Todd Albery, CEO of Detroit-based Quizzle, a credit-information website that’s part of the Quicken Loans family run by Cleveland Cavaliers owner Dan Gilbert, said research shows credit scores are on the rise, too — a good indicator that the economy is improving, even if slightly.
Many consumers are working hard to pay off their debts on time and also not using credit to make crazy purchases.
Various economic measurements — including the household debt-service and financial-obligation ratios — show consumers are in better shape to borrow money, too, said Paul Traub, business economist for the Federal Reserve Bank of Chicago’s Detroit branch.
Some people who have regained jobs are better able to pay their bills.
“Their scores are improving because they’re now demonstrating consistent payment behavior,” said Rachel Bell, senior director of global scores and analytics for FICO Labs.
For others, time has helped. Old delinquencies become less serious credit dings than more recent late payments.
Albery, at Quizzle, noted that as negative items approach the 2-year-old mark, they have significantly less impact on scores. Now, more than half of all Americans have FICO scores between 700 and 850.
It’s not all bad, but it’s not all good, either.
About 15.5 percent of consumers have a score between 700 and 799 but that segment is not rebounding — indicating that not all consumer credit health is back to the pre-recession level, FICO researchers noted.
The percentage of consumers in that group from 700 to 799 is at the lowest level since 2005 when FICO began tracking this information.
FICO Labs found that 31.9 percent of Americans with FICO scores were in the 550-699 range — which makes it hard to get credit at reasonable rates.
Overall, though, lenders appear to be more optimistic about the likelihood of being repaid.
About 20 percent of respondents in another FICO survey released last month expected delinquencies in car loans to increase in the next six months.
But that’s a significant drop from the 33 percent of those surveyed who had those fears in the previous quarter.
The earlier survey put a positive spin on small-business loans, too.
It found 28 percent of respondents — compared with 39 percent in the previous quarter — expected delinquencies on small-business loans to increase.

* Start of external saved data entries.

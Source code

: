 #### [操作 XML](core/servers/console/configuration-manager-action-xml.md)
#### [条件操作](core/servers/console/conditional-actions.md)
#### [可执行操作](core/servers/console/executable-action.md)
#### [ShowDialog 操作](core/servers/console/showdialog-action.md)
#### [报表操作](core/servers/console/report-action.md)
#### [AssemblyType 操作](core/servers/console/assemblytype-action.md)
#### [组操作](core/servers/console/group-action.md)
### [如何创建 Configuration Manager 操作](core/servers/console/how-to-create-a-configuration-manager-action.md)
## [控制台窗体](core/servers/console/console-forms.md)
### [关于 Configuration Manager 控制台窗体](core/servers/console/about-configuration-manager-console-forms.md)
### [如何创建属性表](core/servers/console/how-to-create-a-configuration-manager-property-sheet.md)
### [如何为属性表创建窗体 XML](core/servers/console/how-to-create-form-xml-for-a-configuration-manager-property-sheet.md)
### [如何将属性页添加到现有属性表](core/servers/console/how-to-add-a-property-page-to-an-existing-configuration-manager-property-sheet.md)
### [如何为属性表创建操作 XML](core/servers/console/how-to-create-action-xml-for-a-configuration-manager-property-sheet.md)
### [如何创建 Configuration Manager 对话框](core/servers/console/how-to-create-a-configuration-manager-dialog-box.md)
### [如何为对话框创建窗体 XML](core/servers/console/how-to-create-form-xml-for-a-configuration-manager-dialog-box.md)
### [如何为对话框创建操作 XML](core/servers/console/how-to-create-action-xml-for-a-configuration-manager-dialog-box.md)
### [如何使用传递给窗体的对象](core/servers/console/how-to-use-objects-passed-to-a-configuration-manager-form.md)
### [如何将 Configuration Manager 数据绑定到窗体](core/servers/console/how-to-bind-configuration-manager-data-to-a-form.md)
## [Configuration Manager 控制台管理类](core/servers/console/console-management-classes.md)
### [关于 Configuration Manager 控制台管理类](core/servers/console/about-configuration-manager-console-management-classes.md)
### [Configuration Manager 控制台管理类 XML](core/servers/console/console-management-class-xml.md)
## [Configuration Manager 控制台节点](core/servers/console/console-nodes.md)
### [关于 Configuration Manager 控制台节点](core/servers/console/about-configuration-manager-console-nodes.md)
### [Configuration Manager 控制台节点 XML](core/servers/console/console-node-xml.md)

As the jobless rate improves, even slightly, borrowers appear to be on a stronger footing.
“The credit spigot for most households is opening as the job market gains traction, their debt loads decline, and their payment performance improves,” said Mark Zandi, chief economist for Moody’s Analytics.
Delinquency rates on credit cards — the most important factor driving credit scores — have fallen to record lows, he said.
Zandi also pointed out that delinquency rates on auto loans and consumer finance loans have fallen sharply, too.
Even early delinquencies on mortgage loans, which are 30 days to 60 days delinquent, are much improved.
“Lenders are increasingly less worried about loan quality and more concerned about loan growth,” Zandi said. “They are working harder to originate more loans.”
And it seems as if many consumers are working harder to make sure that they have the right scores to enable them to borrow as well.